> **YOUR GOAL**
In the records below, find each line with "between" and copy it.

* * * *

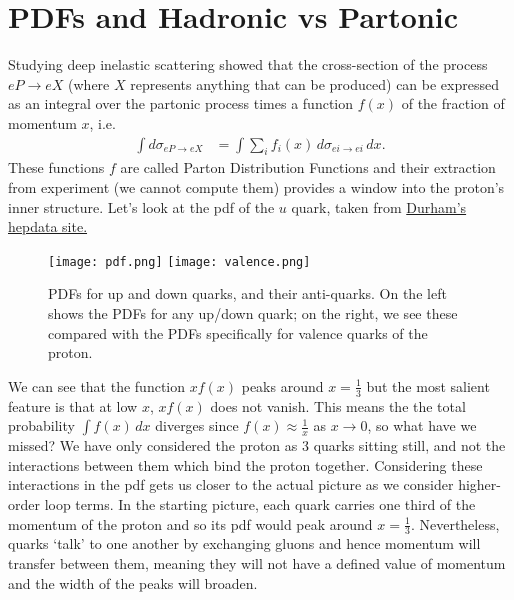 \documentclass[relqm.tex]{subfiles}
\begin{document}
\chapter{PDFs and Hadronic vs Partonic}
Studying deep inelastic scattering showed that the cross-section of the process $eP\to eX$ (where $X$ represents anything that can be produced) can be expressed as an integral over the partonic process times a function $f(x)$ of the fraction of momentum $x$, i.e.
\begin{align}
    \int d\sigma_{eP\to eX} &= \int \sum_i f_i(x)\,d\sigma_{ei\to ei}\,dx.
\end{align}
These functions $f$ are called Parton Distribution Functions and their extraction from experiment (we cannot compute them) provides a window into the proton's inner structure. 
Let's look at the pdf of the $u$ quark, taken from \href{http://hepdata.cedar.ac.uk/pdf/pdf3.html}{Durham's hepdata site.}
\begin{figure}[H]
    \centering
    \texttt{[image: pdf.png]}
    \texttt{[image: valence.png]}
    \caption{PDFs for up and down quarks, and their anti-quarks. On the left shows the PDFs for any up/down quark; on the right, we see these compared with the PDFs specifically for valence quarks of the proton.}
    \vspace{-20pt}
\end{figure}
We can see that the function $xf(x)$ peaks around $x=\frac13$ but the most salient feature is that at low $x$, $xf(x)$ does not vanish. 
This means the the total probability $\int f(x)\,dx$ diverges since $f(x)\approx\frac1x$ as $x\to0$, so what have we missed?
We have only considered the proton as 3 quarks sitting still, and not the interactions between them which bind the proton together. 
Considering these interactions in the pdf gets us closer to the actual picture as we consider higher-order loop terms. 
In the starting picture, each quark carries one third of the momentum of the proton and so its pdf would peak around $x=\frac13$.
Nevertheless, quarks `talk' to one another by exchanging gluons and hence momentum will transfer between them, meaning they will not have a defined value of momentum and the width of the peaks will broaden.
\end{document}
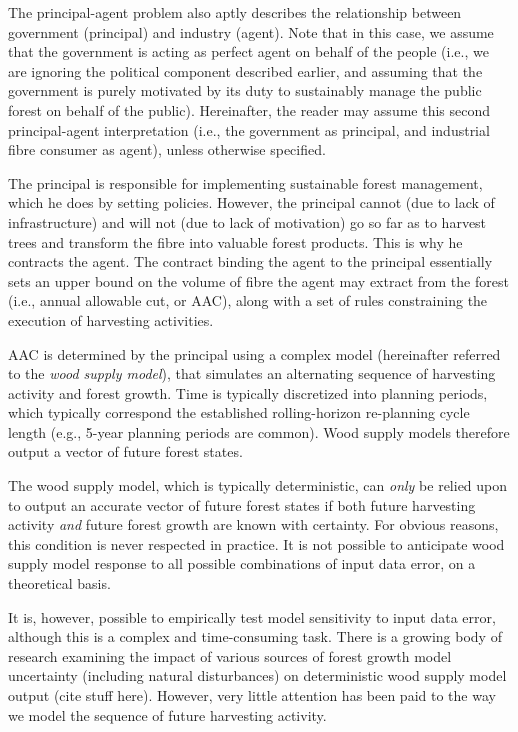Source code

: The principal-agent problem also aptly describes the relationship between government (principal) and industry (agent). Note that in this case, we assume that the government is acting as perfect agent on behalf of the people (i.e., we are ignoring the political component described earlier, and assuming that the government is purely motivated by its duty to sustainably manage the public forest on behalf of the public). Hereinafter, the reader may assume this second principal-agent interpretation (i.e., the government as principal, and industrial fibre consumer as agent), unless otherwise specified.

The principal is responsible for implementing sustainable forest management, which he does by setting policies. However, the principal cannot (due to lack of infrastructure) and will not (due to lack of motivation) go so far as to harvest trees and transform the fibre into valuable forest products. This is why he contracts the agent. The contract binding the agent to the principal essentially sets an upper bound on the volume of fibre the agent may extract from the forest (i.e., annual allowable cut, or AAC), along with a set of rules constraining the execution of harvesting activities. 

AAC is determined by the principal using a complex model (hereinafter referred to the \emph{wood supply model}), that simulates an alternating sequence of harvesting activity and forest growth. Time is typically discretized into planning periods, which typically correspond the established rolling-horizon re-planning cycle length (e.g., 5-year planning periods are common). Wood supply models therefore output a vector of future forest states. 

The wood supply model, which is typically deterministic, can \emph{only} be relied upon to output an accurate vector of future forest states if both future harvesting activity \emph{and} future forest growth are known with certainty. For obvious reasons, this condition is never respected in practice. It is not possible to anticipate wood supply model response to all possible combinations of input data error, on a theoretical basis. 

It is, however, possible to empirically test model sensitivity to input data error, although this is a complex and time-consuming task. There is a growing body of research examining the impact of various sources of forest growth model uncertainty (including natural disturbances) on deterministic wood supply model output (cite stuff here). However, very little attention has been paid to the way we model the sequence of future harvesting activity. 


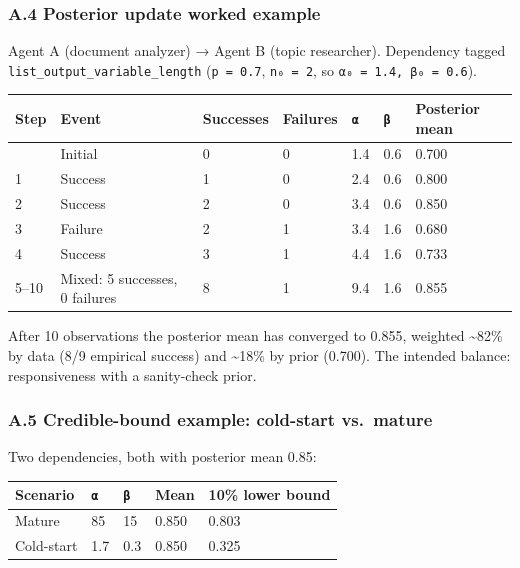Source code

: \documentclass[
  11pt,
]{article}
\newcounter{none} %
\begin{document}
\subsubsection{A.4 Posterior update worked
example}\label{a.4-posterior-update-worked-example}

Agent A (document analyzer) → Agent B (topic researcher). Dependency
tagged \texttt{list\_output\_variable\_length} (\texttt{p\ =\ 0.7},
\texttt{n₀\ =\ 2}, so \texttt{α₀\ =\ 1.4,\ β₀\ =\ 0.6}).

{\def\LTcaptype{none} %
\begin{longtable}[]{@{}lllllll@{}}
\toprule\noalign{}
Step & Event & Successes & Failures & \texttt{α} & \texttt{β} &
Posterior mean \\
\midrule\noalign{}
\endhead
\bottomrule\noalign{}
\endlastfoot
0 & Initial & 0 & 0 & 1.4 & 0.6 & 0.700 \\
1 & Success & 1 & 0 & 2.4 & 0.6 & 0.800 \\
2 & Success & 2 & 0 & 3.4 & 0.6 & 0.850 \\
3 & Failure & 2 & 1 & 3.4 & 1.6 & 0.680 \\
4 & Success & 3 & 1 & 4.4 & 1.6 & 0.733 \\
5--10 & Mixed: 5 successes, 0 failures & 8 & 1 & 9.4 & 1.6 & 0.855 \\
\end{longtable}
}

After 10 observations the posterior mean has converged to 0.855,
weighted \textasciitilde82\% by data (8/9 empirical success) and
\textasciitilde18\% by prior (0.700). The intended balance:
responsiveness with a sanity-check prior.

\subsubsection{A.5 Credible-bound example: cold-start
vs.~mature}\label{a.5-credible-bound-example-cold-start-vs.-mature}

Two dependencies, both with posterior mean 0.85:

{\def\LTcaptype{none} %
\begin{longtable}[]{@{}lllll@{}}
\toprule\noalign{}
Scenario & \texttt{α} & \texttt{β} & Mean & 10\% lower bound \\
\midrule\noalign{}
\endhead
\bottomrule\noalign{}
\endlastfoot
Mature & 85 & 15 & 0.850 & 0.803 \\
Cold-start & 1.7 & 0.3 & 0.850 & 0.325 \\
\end{longtable}
}
\end{document}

* * * *

> **SOLUTION FOR THIS PROBLEM**
We have only considered the proton as 3 quarks sitting still, and not the interactions between them which bind the proton together. 
Nevertheless, quarks `talk' to one another by exchanging gluons and hence momentum will transfer between them, meaning they will not have a defined value of momentum and the width of the peaks will broaden.
: The principal-agent problem also aptly describes the relationship between government (principal) and industry (agent). Note that in this case, we assume that the government is acting as perfect agent on behalf of the people (i.e., we are ignoring the political component described earlier, and assuming that the government is purely motivated by its duty to sustainably manage the public forest on behalf of the public). Hereinafter, the reader may assume this second principal-agent interpretation (i.e., the government as principal, and industrial fibre consumer as agent), unless otherwise specified.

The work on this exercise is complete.